(Entries taken from a collection)

=======

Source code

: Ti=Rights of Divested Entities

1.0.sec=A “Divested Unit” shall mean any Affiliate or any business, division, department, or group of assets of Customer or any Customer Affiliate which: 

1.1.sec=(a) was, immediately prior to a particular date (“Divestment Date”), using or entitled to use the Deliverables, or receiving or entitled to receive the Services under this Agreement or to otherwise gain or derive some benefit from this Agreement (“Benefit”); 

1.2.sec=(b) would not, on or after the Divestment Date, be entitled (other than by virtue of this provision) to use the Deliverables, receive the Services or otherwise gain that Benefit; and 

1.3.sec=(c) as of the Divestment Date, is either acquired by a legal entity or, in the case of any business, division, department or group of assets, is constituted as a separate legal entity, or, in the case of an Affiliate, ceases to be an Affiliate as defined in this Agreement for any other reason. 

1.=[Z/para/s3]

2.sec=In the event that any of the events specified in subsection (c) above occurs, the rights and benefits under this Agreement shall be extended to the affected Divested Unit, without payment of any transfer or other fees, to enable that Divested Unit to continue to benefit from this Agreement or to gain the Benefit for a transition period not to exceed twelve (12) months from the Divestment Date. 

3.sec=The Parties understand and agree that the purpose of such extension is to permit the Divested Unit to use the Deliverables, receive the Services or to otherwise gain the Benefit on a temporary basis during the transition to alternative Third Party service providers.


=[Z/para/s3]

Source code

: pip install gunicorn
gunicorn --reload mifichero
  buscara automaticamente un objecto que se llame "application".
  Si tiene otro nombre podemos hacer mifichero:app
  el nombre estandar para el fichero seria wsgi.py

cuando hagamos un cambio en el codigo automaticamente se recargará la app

=======

The answer is the line holding "el nombre estandar" and all the lines after it through the end of the records, repeated exactly.

  el nombre estandar para el fichero seria wsgi.py

cuando hagamos un cambio en el codigo automaticamente se recargará la app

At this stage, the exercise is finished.